Sithole, who wrote the chapter “Urban outcasts and the defiant iSicathamiya music” for the forthcoming volume Sonic Signatures, underlines the influence of Shaka and the Zulu nation on the hip-hop music scene and rap culture during the years that he worked and studied in the US, before returning to South Africa to become a member of the National Arts Council.
He explains that rapper and DJ Lance Taylor, who changed his name to Afrika Bambaataa (after Chief Bhambatha ka Mancinza who led the1906 Poll Tax Rebellion), formed the Universal Zulu Nation, comprising socially and politically conscious rappers in America and extending branches to the rest of the world, particularly Europe, South and Central America, and including Cape Town.
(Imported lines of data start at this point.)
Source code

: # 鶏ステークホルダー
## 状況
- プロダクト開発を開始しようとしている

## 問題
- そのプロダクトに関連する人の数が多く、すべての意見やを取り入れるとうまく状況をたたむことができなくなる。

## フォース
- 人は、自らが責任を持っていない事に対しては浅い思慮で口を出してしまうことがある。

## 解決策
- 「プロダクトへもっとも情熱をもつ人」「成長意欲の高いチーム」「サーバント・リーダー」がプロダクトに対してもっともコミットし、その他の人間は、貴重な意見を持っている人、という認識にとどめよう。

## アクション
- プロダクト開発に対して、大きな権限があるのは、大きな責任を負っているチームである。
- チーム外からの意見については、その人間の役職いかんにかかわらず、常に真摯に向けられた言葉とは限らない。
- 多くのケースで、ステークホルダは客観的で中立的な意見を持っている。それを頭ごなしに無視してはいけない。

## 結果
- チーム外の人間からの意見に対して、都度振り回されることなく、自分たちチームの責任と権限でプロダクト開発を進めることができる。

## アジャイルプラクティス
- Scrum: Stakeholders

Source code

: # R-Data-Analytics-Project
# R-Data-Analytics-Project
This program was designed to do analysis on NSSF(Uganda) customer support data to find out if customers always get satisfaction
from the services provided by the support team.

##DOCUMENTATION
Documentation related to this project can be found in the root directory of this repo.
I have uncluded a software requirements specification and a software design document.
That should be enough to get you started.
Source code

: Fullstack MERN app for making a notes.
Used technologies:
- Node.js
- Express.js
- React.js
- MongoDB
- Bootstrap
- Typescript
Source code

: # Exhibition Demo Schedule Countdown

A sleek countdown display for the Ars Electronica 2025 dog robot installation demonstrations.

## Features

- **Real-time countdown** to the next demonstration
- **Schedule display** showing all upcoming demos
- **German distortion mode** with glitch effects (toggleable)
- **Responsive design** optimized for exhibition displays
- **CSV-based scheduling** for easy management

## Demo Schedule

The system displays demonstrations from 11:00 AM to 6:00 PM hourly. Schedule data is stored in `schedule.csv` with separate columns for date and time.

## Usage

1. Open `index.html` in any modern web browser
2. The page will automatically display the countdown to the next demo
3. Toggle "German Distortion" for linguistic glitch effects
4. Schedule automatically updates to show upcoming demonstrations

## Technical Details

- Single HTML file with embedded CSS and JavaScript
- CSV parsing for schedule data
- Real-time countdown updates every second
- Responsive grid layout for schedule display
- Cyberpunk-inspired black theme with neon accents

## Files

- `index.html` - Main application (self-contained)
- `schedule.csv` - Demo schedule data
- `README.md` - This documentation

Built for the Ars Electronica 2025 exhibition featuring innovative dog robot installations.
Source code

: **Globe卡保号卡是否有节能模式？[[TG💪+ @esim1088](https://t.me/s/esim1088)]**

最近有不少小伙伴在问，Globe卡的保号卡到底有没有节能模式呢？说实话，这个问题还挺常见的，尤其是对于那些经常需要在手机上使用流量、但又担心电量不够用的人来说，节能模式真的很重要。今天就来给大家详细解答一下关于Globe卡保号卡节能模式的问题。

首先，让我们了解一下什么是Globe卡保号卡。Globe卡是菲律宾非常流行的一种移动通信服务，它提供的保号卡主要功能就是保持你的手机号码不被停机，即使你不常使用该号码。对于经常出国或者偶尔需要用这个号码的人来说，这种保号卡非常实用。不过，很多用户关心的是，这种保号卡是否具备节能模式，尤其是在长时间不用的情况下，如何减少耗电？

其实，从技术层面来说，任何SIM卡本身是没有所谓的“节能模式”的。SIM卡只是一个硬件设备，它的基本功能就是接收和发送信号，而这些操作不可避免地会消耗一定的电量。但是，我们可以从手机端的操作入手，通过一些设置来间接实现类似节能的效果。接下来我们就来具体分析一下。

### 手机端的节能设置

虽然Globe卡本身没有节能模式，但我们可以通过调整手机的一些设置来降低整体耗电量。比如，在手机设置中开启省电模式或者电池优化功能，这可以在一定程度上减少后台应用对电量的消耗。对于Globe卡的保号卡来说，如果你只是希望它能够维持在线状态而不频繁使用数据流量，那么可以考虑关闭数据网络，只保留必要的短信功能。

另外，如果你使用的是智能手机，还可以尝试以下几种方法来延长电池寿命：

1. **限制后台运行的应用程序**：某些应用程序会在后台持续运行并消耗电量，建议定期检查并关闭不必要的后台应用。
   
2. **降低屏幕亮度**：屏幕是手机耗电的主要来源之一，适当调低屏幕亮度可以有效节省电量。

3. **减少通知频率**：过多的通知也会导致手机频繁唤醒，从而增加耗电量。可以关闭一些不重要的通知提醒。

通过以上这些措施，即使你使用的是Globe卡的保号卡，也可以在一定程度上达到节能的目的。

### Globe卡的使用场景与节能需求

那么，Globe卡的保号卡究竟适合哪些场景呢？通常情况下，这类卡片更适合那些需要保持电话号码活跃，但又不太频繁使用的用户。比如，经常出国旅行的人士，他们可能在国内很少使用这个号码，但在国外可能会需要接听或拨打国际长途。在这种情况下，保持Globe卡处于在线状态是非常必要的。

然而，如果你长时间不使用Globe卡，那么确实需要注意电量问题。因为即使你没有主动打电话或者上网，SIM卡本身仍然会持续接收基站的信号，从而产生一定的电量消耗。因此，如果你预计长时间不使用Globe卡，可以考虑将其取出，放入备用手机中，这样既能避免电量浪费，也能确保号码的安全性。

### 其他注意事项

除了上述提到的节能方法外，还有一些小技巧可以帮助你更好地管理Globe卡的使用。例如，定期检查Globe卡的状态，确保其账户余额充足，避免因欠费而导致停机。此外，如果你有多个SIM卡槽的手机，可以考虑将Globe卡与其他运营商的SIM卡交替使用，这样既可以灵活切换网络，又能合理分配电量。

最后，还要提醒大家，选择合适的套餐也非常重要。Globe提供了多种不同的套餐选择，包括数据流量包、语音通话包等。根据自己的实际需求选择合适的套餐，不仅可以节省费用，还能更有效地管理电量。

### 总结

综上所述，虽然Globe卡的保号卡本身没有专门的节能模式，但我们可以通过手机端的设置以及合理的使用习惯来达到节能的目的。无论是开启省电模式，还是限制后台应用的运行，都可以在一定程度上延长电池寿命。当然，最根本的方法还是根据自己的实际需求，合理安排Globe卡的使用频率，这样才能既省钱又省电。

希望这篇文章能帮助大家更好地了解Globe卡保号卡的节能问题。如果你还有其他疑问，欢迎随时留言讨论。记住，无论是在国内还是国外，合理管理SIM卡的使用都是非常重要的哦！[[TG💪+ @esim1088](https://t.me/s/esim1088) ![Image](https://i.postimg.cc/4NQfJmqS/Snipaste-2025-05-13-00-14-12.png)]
Sithole argues that “it is therefore no sheer coincidence that there is such obsession about Shaka to the extent that numerous books have been written, and films made, about this nation”.
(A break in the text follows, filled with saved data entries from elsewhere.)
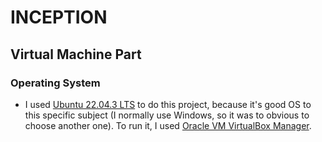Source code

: # INCEPTION

## Virtual Machine Part

### Operating System

- I used <a href="https://ubuntu.com/download/desktop/thank-you?version=22.04.3&architecture=amd64">Ubuntu 22.04.3 LTS</a> to do this project, because it's good OS to this specific subject (I normally use Windows, so it was to obvious to choose another one). To run it, I used <a href="https://www.oracle.com/pt/virtualization/technologies/vm/downloads/virtualbox-downloads.html">Oracle VM VirtualBox Manager</a>.
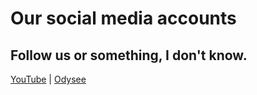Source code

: # Our social media accounts

## Follow us or something, I don't know.


[YouTube](https://addthis.later) | [Odysee](https://odysee.com/@ProjectSegfault:3)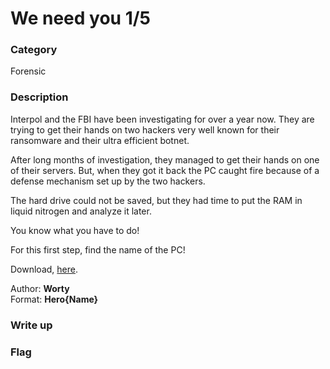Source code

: # We need you 1/5

### Category

Forensic

### Description

Interpol and the FBI have been investigating for over a year now. They are trying to get their hands on two hackers very well known for their ransomware and their ultra efficient botnet.

After long months of investigation, they managed to get their hands on one of their servers. But, when they got it back the PC caught fire because of a defense mechanism set up by the two hackers.

The hard drive could not be saved, but they had time to put the RAM in liquid nitrogen and analyze it later.

You know what you have to do!

For this first step, find the name of the PC!

Download, [here](http://chall0.heroctf.fr/Challenge.zip).

Author: **Worty**<br>
Format: **Hero{Name}**

### Write up



### Flag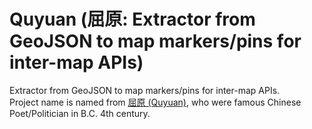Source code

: # Quyuan (屈原: Extractor from GeoJSON to map markers/pins for inter-map APIs)
Extractor from GeoJSON to map markers/pins for inter-map APIs.  
Project name is named from [屈原 (Quyuan)](https://zh.wikipedia.org/wiki/%E5%B1%88%E5%8E%9F), who were famous Chinese Poet/Politician in B.C. 4th century.
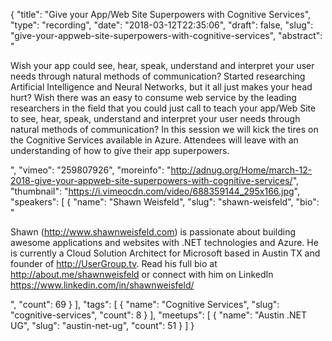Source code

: {
  "title": "Give your App/Web Site Superpowers with Cognitive Services",
  "type": "recording",
  "date": "2018-03-12T22:35:06",
  "draft": false,
  "slug": "give-your-appweb-site-superpowers-with-cognitive-services",
  "abstract": "<p>Wish your app could see, hear, speak, understand and interpret your user needs through natural methods of communication? Started researching Artificial Intelligence and Neural Networks, but it all just makes your head hurt? Wish there was an easy to consume web service by the leading researchers in the field that you could just call to teach your app/Web Site to see, hear, speak, understand and interpret your user needs through natural methods of communication? In this session we will kick the tires on the Cognitive Services available in Azure. Attendees will leave with an understanding of how to give their app superpowers.</p>",
  "vimeo": "259807926",
  "moreinfo": "http://adnug.org/Home/march-12-2018-give-your-appweb-site-superpowers-with-cognitive-services/",
  "thumbnail": "https://i.vimeocdn.com/video/688359144_295x166.jpg",
  "speakers": [
    {
      "name": "Shawn Weisfeld",
      "slug": "shawn-weisfeld",
      "bio": "<p>Shawn (http://www.shawnweisfeld.com) is passionate about building awesome applications and websites with .NET technologies and Azure. He is currently a Cloud Solution Architect for Microsoft based in Austin TX and founder of http://UserGroup.tv. Read his full bio at http://about.me/shawnweisfeld or connect with him on LinkedIn https://www.linkedin.com/in/shawnweisfeld/</p>",
      "count": 69
    }
  ],
  "tags": [
    {
      "name": "Cognitive Services",
      "slug": "cognitive-services",
      "count": 8
    }
  ],
  "meetups": [
    {
      "name": "Austin .NET UG",
      "slug": "austin-net-ug",
      "count": 51
    }
  ]
}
“This is a nation that cut short a lineage of the Napoleon dynasty at the occasion of the death of Napoleon Eugene Louis Jean Joseph Bonaparte, who died at the hands of the Zulus during the Anglo-Zulu War on 1 June 1879.”
The international fascination with Shaka could also potentially be attributed to the impact of foreign blockbusters such as Zulu (1964) and Zulu Dawn (1979). Both these films depicted the Anglo-Zulu War of 1879 and are still regularly broadcast on British television.
In 2014, I did a radio story for the SABC station RSG, about the popularity of
Zulu, after a listener from the UK commented that the film was still so popular there that
it was annually broadcasted on the BBC.
The mini-series Shaka Zulu, directed by William Faure and broadcasted by the SABC in
1985 and 1986, was just as popular abroad. Donald Morris writes in his 1968 book The Washing of the Spears that the Faure series is one of the most repeatedly screened miniseries ever shown on North American television. At the time he wrote, the series had been watched by more than 350 million viewers in the US.
It had such a profound impact on local and international audiences alike that Hollywood revisited and reimagined history with the 2001 feature film Shaka Zulu: The Citadel. In The Citadel, Henry Cele reprises his role as Shaka Zulu, but in this version Shaka travels across the continent with his Zulu impis on a quest to colonise North Africa. One of the film’s climactic scenes depicts a battle between the Zulu warriors and their Berber-Arab counterparts.
The same year that Shaka Zulu: The Citadel was released straight to television, 2001, Faure’s Shaka Zulu miniseries was again broadcast on the SABC. However, then South African viewers spoke up in the traditional news media about the fact that it was told from a Eurocentric historical perspective and that it centred on Shaka’s cruelty.
The new television and streaming series Shaka Ilembe is a chance for black South African filmmakers to tell the story from their own authentic perspective, one that has not been imposed upon them.
As Maripane-Manaka concludes: “In academic terms, we can say Shaka Illembe is one way of Africanising and decolonising the historical narratives of the past on screen.”
(with contributions by Dr Sipho Sithole)
Dr Anna-Marie Jansen van Vuuren is a senior lecturer and research chair of the film programme, Department of Visual Communication, Faculty of Arts and Design, at the Tshwane University of Technology in Pretoria.